◆ **DIRECTIONS FOR THIS TASK**:
Go through the entries and copy every line that has the string "then" in it.

◆ **MATERIALS PROVIDED**:
_ _ _ _ _ _ _

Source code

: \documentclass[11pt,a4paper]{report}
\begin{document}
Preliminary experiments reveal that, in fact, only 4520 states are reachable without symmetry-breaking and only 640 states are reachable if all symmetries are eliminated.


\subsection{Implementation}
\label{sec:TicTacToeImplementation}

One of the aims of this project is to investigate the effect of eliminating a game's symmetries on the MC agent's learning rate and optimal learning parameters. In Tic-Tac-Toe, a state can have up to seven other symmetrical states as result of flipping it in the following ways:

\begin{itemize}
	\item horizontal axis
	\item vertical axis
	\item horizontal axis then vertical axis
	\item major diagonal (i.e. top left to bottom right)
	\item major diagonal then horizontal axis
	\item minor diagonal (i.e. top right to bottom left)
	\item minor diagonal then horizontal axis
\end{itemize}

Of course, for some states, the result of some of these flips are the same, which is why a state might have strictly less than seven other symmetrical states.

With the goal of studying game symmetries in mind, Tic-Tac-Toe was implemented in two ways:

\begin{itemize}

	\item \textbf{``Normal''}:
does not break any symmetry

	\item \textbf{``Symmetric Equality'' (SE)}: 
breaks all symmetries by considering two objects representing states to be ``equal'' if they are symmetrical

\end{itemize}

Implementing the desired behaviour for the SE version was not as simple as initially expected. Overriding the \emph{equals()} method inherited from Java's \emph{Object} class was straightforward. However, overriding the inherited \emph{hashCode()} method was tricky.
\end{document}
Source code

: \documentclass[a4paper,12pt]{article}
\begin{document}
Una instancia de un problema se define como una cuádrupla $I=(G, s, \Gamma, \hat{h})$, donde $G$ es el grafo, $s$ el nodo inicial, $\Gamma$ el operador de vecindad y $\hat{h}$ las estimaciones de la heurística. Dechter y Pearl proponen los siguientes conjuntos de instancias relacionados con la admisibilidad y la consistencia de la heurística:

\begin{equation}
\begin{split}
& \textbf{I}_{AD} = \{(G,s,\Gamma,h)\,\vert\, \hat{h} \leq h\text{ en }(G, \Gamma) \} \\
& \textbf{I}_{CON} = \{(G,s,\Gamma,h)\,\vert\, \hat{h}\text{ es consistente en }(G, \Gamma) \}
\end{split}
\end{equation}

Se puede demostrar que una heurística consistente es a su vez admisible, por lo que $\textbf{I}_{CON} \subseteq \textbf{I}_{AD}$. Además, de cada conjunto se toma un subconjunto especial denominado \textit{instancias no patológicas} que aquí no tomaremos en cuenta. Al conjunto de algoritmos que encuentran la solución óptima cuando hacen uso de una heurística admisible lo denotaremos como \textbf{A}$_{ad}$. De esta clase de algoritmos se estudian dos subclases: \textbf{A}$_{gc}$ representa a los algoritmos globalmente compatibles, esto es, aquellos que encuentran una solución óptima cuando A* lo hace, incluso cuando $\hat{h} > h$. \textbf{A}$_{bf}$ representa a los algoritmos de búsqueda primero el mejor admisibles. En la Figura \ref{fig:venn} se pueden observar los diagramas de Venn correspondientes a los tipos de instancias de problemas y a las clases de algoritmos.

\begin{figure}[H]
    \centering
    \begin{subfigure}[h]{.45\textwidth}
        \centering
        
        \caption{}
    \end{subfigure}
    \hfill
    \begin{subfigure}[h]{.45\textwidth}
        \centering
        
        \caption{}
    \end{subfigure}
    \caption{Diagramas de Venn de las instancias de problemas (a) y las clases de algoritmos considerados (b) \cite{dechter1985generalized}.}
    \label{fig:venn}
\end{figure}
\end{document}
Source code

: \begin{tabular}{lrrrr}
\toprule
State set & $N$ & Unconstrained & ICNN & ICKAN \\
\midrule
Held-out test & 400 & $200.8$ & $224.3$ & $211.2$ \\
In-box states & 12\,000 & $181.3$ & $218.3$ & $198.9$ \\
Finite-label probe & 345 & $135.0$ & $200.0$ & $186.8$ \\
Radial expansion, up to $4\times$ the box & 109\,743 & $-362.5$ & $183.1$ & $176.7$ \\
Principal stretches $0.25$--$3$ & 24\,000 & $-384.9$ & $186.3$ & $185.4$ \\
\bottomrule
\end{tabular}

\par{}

_ _ _ _ _ _ _

◆ **SOLUTION FOR THIS TASK**:
	\item horizontal axis then vertical axis
	\item major diagonal then horizontal axis
	\item minor diagonal then horizontal axis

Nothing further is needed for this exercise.